Protesting the possible
People protest over violence against women because they think the government can do something about it. There’s public resentment against rising onion prices because people think the government can do something to reduce it. People protest for change in reservation status to get more government jobs because they think it is possible.
There are other reasons, too. The worst hit by rising unemployment seems to be the landless rural poor, and they are often not organised enough to protest. Ideally, the opposition parties should be giving them voice but the opposition is the most under-employed. Yet, we see this reflected in rising demand for work under the National Rural Employment Guarantee Scheme (NREGS).

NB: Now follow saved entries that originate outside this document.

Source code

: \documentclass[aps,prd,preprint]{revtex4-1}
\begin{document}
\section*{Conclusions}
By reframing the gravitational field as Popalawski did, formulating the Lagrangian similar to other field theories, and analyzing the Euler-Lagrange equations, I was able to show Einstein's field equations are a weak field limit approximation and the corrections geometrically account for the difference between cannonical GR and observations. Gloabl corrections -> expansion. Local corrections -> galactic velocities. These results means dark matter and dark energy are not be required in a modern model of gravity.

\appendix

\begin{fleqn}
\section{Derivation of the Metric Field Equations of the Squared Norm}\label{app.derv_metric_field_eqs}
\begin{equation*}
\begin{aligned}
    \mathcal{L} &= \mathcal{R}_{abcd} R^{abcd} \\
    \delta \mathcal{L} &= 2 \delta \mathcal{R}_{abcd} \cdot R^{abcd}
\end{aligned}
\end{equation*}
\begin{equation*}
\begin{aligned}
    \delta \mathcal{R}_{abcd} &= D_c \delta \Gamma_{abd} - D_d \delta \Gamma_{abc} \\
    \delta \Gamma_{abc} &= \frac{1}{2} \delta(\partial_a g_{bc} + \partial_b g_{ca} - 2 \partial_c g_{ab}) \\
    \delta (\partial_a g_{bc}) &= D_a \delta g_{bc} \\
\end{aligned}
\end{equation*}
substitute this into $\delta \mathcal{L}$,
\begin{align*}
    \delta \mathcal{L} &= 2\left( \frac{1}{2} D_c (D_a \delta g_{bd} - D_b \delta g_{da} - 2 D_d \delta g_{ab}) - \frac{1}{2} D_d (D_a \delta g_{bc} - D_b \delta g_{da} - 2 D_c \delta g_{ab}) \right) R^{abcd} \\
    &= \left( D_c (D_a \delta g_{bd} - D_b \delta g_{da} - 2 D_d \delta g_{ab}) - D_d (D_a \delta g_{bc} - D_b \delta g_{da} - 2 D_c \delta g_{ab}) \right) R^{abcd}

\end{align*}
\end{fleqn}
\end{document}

India’s unemployment rate, according to the Centre for Monitoring Indian Economy (CMIE), is 7.48 per cent in November 2019, a sharp improvement over the previous month’s figure of 8.45 per cent. More telling is the labour force participation rate, which is still falling.
While rural unemployment nearly doubled between 2013-14 and 2017-18, urban unemployment increased by about 50 per cent in the same period. Perhaps it will take a lot more urban unemployment for university youth to start protesting because they don’t see any hope of getting a job — like the rural landless labour. The good news is that, according to latest figures, India’s urban unemployment rate is beginning to fall. Nevertheless, an unemployment rate of over 9 per cent is very high, and would cause widespread social unrest in most parts of the world.
There has also been a rise in the number of unemployed among educated youth, in both rural and urban India. These days, in India’s villages, you can meet middle-aged people who would ask you why they should educate their children if there are no jobs. But such questions don’t result in mass anger, the sort you would see about inflation.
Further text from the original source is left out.